Quello della fuga è un tema cruciale nell'opera di Kafka: Deleuze e Guattari ne hanno parlato con dovizia, associandolo non a caso a un desiderio in qualche modo compromesso. Alla luce della natura manifestamente mimetica del desiderio del giovane Kafka, è possibile aprire nuovi spazi di lettura per le opere della maturità.
Addormentatosi, il protagonista si frega le mani per la gioia di non dover ascoltare le parole di una voce lontana, che è con tutta probabilità quella del conoscente. Nel delirio allucinatorio, egli è libero dai demoni-mediatori che lo tormentavano – dei quali si può davvero credere che il conoscente non fosse che l'ultimo e più lancinante esemplare. Il luogo del delirio è "bello e", soprattutto, "solitario: non ci vuol molto coraggio per viverci", liberi dal confronto mimetico con gli altri. "Qui infatti ci sono soltanto monti e un grande fiume e io sono ancora abbastanza intelligente da considerarli inanimati". Il delirio, in altri termini, non è subìto fino alle sue estreme conseguenze, fino al completo disorientamento del soggetto nel brodo di significazione panica che il mondo esterno rappresenta per lo psicotico – sarebbe interessante studiare in che misura la sintomatologia tipica della psicosi è presente nei personaggi di questo racconto.
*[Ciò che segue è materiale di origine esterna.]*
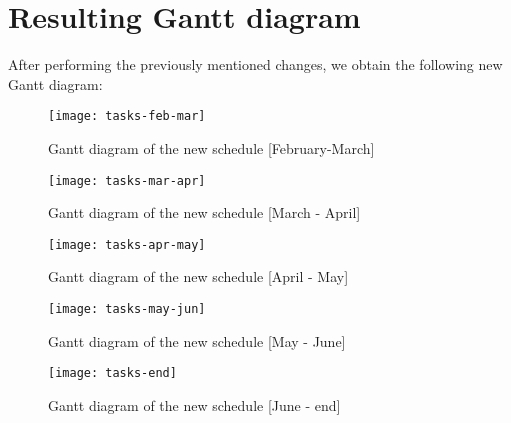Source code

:\section{Resulting Gantt diagram}
After performing the previously mentioned changes, we obtain the following new Gantt diagram:
\begin{figure}[ht]
  \centering
  \texttt{[image: tasks-feb-mar]}
  \caption{Gantt diagram of the new schedule [February-March]}
  \label{fig:gantt-diagram-feb-mar}
\end{figure}
\begin{figure}[ht]
  \centering
  \texttt{[image: tasks-mar-apr]}
  \caption{Gantt diagram of the new schedule [March - April]}
  \label{fig:gantt-diagram-mar-apr}
\end{figure}
\begin{figure}[ht]
  \centering
  \texttt{[image: tasks-apr-may]}
  \caption{Gantt diagram of the new schedule [April - May]}
  \label{fig:gantt-diagram-apr-may}
\end{figure}
\begin{figure}[ht]
  \centering
  \texttt{[image: tasks-may-jun]}
  \caption{Gantt diagram of the new schedule [May - June]}
  \label{fig:gantt-diagram-may-jun}
\end{figure}
\begin{figure}[ht]
  \centering
  \texttt{[image: tasks-end]}
  \caption{Gantt diagram of the new schedule [June - end]}
  \label{fig:gantt-diagram-end}
\end{figure}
Ancora una volta sembra delinearsi un progetto di fuga controllata nel delirio; progetto il cui effetto collaterale più manifesto – e forse necessario – è la spersonalizzazione, o meglio la disumanazione del protagonista. "Quando la sera inciamperò da solo sulle salite attraverso i prati, non sarò abbandonato più del monte", non sarò, cioè, più umano di un monte nel subire le conseguenze dell'abbandono d'altri, "salvo che me ne accorgerò", a differenza del monte. "Ma anche questo passerà": verrà cioè il momento in cui l'ultimo sintomo d'umanità, l'autocoscienza, abbandonerà il protagonista, che potrà quindi accedere alla piena disumanazione. Anche in questo movimento estremo possiamo riconoscere una prefigurazione dei vari divenir-animale e divenir-macchina dei racconti della maturità. Disumanazione come extrema ratio di fuga e salvezza dal desiderio mimetico: un possibile filo rosso per tutta la narrativa kafkiana?